JB : Alors, moi, je l’ai totalement découverte avec la signature. Plus jeune, j’étais plutôt fan d’Evangelion, d’Escaflowne et surtout de Saint Seiya.
Djinn42 : Ici, la mécanique était présente avant la licence. Mais est-ce que certains prototypes sont développés et présentés avec une licence particulière en tête ? Pour Cowboy Bebop, est-ce que c’était vraiment le fruit du hasard que ce soit si proche, ou il y avait un espoir de la décrocher ?

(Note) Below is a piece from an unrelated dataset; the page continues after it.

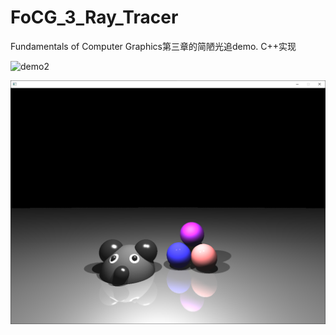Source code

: # FoCG_3_Ray_Tracer
Fundamentals of Computer Graphics第三章的简陋光追demo. C++实现

![demo2](doc/demo2.gif)

![screenshot3](doc/screenshot3.png)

JB : Les deux sont totalement possible mais dans le cas où la licence prime, on parle plutôt de commande, c’est à dire qu’une éditeur possède une licence et demande à un auteur ou à un groupe d’auteurs de créer un jeu pour lui autour de cette dernière. Concernant Cowboy Bebop, on peut parler de hasard même si, à la signature, l’éditeur ne possédait pas encore celle de Cowboy Bebop et nous avait proposé d’autres licences mais qui collaient moins.
FS : Nous avons un très bon copain qui adore les licences, et qui justement crée des jeux en suivant la licence parce qu’elle lui parle, qu’il a une envie d’adapter le projet. Le gros problème c’est qu’après, même si le jeu est très bon et colle 100% à la licence, encore faut-il en acquérir les droits. Et pour l’instant, ça a été très compliqué pour lui, et aucun de ses jeux à licence n’a vu le jour. Du coup, il a été obligé de travailler chez Ludovox… T’imagines ?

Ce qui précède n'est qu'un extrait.